■ TASK
The required answer is the data below, restated word for word with images omitted.

■ EXERCISE MATERIAL
==============================
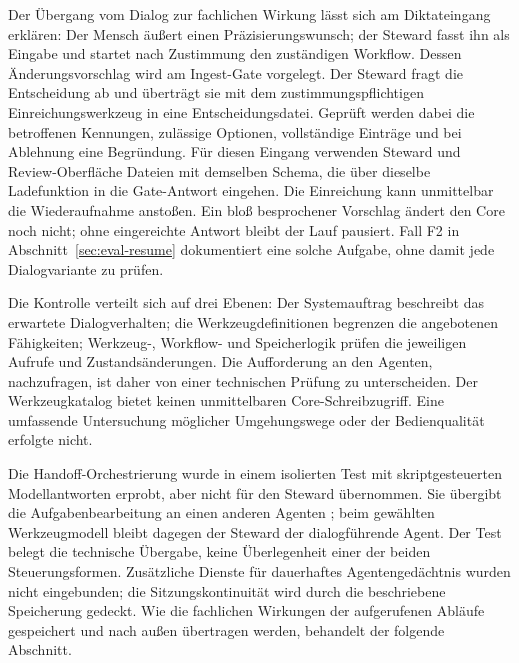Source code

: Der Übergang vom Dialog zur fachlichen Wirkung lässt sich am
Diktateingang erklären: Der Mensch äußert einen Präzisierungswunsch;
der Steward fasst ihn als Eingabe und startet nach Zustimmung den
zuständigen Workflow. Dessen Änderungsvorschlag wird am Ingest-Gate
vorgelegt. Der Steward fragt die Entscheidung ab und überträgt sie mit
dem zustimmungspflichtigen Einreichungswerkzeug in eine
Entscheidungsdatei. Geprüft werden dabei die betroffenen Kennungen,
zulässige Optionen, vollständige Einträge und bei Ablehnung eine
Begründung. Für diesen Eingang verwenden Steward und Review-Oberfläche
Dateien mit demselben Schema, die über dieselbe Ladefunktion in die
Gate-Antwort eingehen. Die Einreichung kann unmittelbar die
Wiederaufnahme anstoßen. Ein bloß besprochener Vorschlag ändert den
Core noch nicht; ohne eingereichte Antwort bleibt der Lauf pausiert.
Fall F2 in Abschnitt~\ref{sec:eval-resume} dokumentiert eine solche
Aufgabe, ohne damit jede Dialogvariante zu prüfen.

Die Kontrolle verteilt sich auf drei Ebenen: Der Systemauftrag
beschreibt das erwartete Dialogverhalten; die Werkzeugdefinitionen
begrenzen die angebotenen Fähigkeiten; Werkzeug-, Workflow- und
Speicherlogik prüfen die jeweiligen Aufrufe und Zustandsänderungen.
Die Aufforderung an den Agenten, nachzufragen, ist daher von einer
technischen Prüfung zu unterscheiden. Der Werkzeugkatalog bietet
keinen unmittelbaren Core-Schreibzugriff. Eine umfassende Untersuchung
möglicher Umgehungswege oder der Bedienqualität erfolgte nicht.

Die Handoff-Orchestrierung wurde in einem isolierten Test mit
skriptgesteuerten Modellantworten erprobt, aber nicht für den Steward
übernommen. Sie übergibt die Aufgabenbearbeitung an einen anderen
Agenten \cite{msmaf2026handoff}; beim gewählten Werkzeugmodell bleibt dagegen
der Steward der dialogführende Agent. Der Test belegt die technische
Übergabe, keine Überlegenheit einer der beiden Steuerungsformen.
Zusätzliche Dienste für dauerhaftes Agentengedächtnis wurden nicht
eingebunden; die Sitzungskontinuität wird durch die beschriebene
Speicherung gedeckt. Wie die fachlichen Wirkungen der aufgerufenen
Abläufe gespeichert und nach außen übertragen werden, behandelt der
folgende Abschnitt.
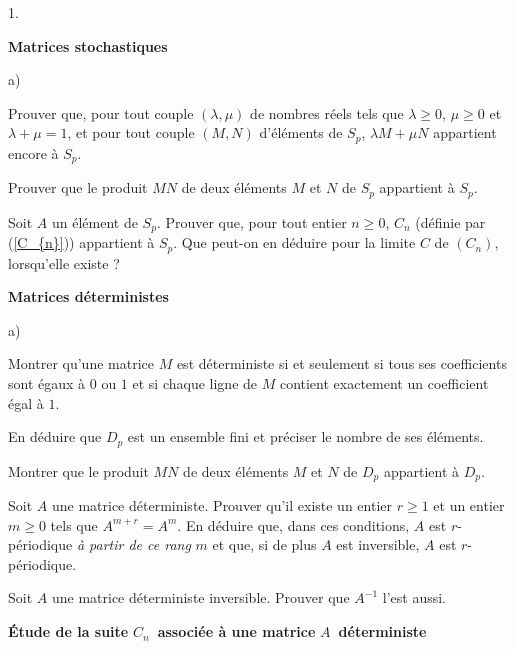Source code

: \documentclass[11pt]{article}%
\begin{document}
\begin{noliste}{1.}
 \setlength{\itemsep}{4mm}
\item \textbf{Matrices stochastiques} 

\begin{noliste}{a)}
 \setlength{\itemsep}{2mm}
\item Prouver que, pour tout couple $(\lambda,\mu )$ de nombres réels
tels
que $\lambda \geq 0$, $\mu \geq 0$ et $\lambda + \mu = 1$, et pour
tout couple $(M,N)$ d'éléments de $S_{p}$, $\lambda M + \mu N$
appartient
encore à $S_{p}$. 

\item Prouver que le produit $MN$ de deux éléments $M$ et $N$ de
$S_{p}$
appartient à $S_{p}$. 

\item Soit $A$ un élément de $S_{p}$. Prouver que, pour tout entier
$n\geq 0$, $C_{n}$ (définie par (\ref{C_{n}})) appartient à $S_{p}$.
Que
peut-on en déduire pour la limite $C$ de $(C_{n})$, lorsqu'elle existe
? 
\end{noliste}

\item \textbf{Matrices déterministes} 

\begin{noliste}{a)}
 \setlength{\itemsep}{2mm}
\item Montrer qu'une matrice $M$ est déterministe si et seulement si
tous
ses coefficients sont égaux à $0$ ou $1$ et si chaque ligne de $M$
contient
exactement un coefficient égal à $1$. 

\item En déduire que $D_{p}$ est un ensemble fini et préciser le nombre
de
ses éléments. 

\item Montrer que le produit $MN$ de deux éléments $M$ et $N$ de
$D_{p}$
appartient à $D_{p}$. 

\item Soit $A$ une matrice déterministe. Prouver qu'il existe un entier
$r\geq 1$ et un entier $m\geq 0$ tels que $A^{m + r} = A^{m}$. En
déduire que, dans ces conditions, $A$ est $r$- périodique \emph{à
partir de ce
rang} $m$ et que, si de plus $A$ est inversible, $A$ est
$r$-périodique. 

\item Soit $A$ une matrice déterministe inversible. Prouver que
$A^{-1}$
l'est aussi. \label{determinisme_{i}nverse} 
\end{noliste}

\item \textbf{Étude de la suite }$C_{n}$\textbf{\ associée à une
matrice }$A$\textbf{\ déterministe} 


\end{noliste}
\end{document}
==============================
■ COMPLETED TASK
Source code

: Der Übergang vom Dialog zur fachlichen Wirkung lässt sich am
Diktateingang erklären: Der Mensch äußert einen Präzisierungswunsch;
der Steward fasst ihn als Eingabe und startet nach Zustimmung den
zuständigen Workflow. Dessen Änderungsvorschlag wird am Ingest-Gate
vorgelegt. Der Steward fragt die Entscheidung ab und überträgt sie mit
dem zustimmungspflichtigen Einreichungswerkzeug in eine
Entscheidungsdatei. Geprüft werden dabei die betroffenen Kennungen,
zulässige Optionen, vollständige Einträge und bei Ablehnung eine
Begründung. Für diesen Eingang verwenden Steward und Review-Oberfläche
Dateien mit demselben Schema, die über dieselbe Ladefunktion in die
Gate-Antwort eingehen. Die Einreichung kann unmittelbar die
Wiederaufnahme anstoßen. Ein bloß besprochener Vorschlag ändert den
Core noch nicht; ohne eingereichte Antwort bleibt der Lauf pausiert.
Fall F2 in Abschnitt~\ref{sec:eval-resume} dokumentiert eine solche
Aufgabe, ohne damit jede Dialogvariante zu prüfen.

Die Kontrolle verteilt sich auf drei Ebenen: Der Systemauftrag
beschreibt das erwartete Dialogverhalten; die Werkzeugdefinitionen
begrenzen die angebotenen Fähigkeiten; Werkzeug-, Workflow- und
Speicherlogik prüfen die jeweiligen Aufrufe und Zustandsänderungen.
Die Aufforderung an den Agenten, nachzufragen, ist daher von einer
technischen Prüfung zu unterscheiden. Der Werkzeugkatalog bietet
keinen unmittelbaren Core-Schreibzugriff. Eine umfassende Untersuchung
möglicher Umgehungswege oder der Bedienqualität erfolgte nicht.

Die Handoff-Orchestrierung wurde in einem isolierten Test mit
skriptgesteuerten Modellantworten erprobt, aber nicht für den Steward
übernommen. Sie übergibt die Aufgabenbearbeitung an einen anderen
Agenten \cite{msmaf2026handoff}; beim gewählten Werkzeugmodell bleibt dagegen
der Steward der dialogführende Agent. Der Test belegt die technische
Übergabe, keine Überlegenheit einer der beiden Steuerungsformen.
Zusätzliche Dienste für dauerhaftes Agentengedächtnis wurden nicht
eingebunden; die Sitzungskontinuität wird durch die beschriebene
Speicherung gedeckt. Wie die fachlichen Wirkungen der aufgerufenen
Abläufe gespeichert und nach außen übertragen werden, behandelt der
folgende Abschnitt.
Source code

: \documentclass[11pt]{article}%
\begin{document}
\begin{noliste}{1.}
 \setlength{\itemsep}{4mm}
\item \textbf{Matrices stochastiques} 

\begin{noliste}{a)}
 \setlength{\itemsep}{2mm}
\item Prouver que, pour tout couple $(\lambda,\mu )$ de nombres réels
tels
que $\lambda \geq 0$, $\mu \geq 0$ et $\lambda + \mu = 1$, et pour
tout couple $(M,N)$ d'éléments de $S_{p}$, $\lambda M + \mu N$
appartient
encore à $S_{p}$. 

\item Prouver que le produit $MN$ de deux éléments $M$ et $N$ de
$S_{p}$
appartient à $S_{p}$. 

\item Soit $A$ un élément de $S_{p}$. Prouver que, pour tout entier
$n\geq 0$, $C_{n}$ (définie par (\ref{C_{n}})) appartient à $S_{p}$.
Que
peut-on en déduire pour la limite $C$ de $(C_{n})$, lorsqu'elle existe
? 
\end{noliste}

\item \textbf{Matrices déterministes} 

\begin{noliste}{a)}
 \setlength{\itemsep}{2mm}
\item Montrer qu'une matrice $M$ est déterministe si et seulement si
tous
ses coefficients sont égaux à $0$ ou $1$ et si chaque ligne de $M$
contient
exactement un coefficient égal à $1$. 

\item En déduire que $D_{p}$ est un ensemble fini et préciser le nombre
de
ses éléments. 

\item Montrer que le produit $MN$ de deux éléments $M$ et $N$ de
$D_{p}$
appartient à $D_{p}$. 

\item Soit $A$ une matrice déterministe. Prouver qu'il existe un entier
$r\geq 1$ et un entier $m\geq 0$ tels que $A^{m + r} = A^{m}$. En
déduire que, dans ces conditions, $A$ est $r$- périodique \emph{à
partir de ce
rang} $m$ et que, si de plus $A$ est inversible, $A$ est
$r$-périodique. 

\item Soit $A$ une matrice déterministe inversible. Prouver que
$A^{-1}$
l'est aussi. \label{determinisme_{i}nverse} 
\end{noliste}

\item \textbf{Étude de la suite }$C_{n}$\textbf{\ associée à une
matrice }$A$\textbf{\ déterministe} 


\end{noliste}
\end{document}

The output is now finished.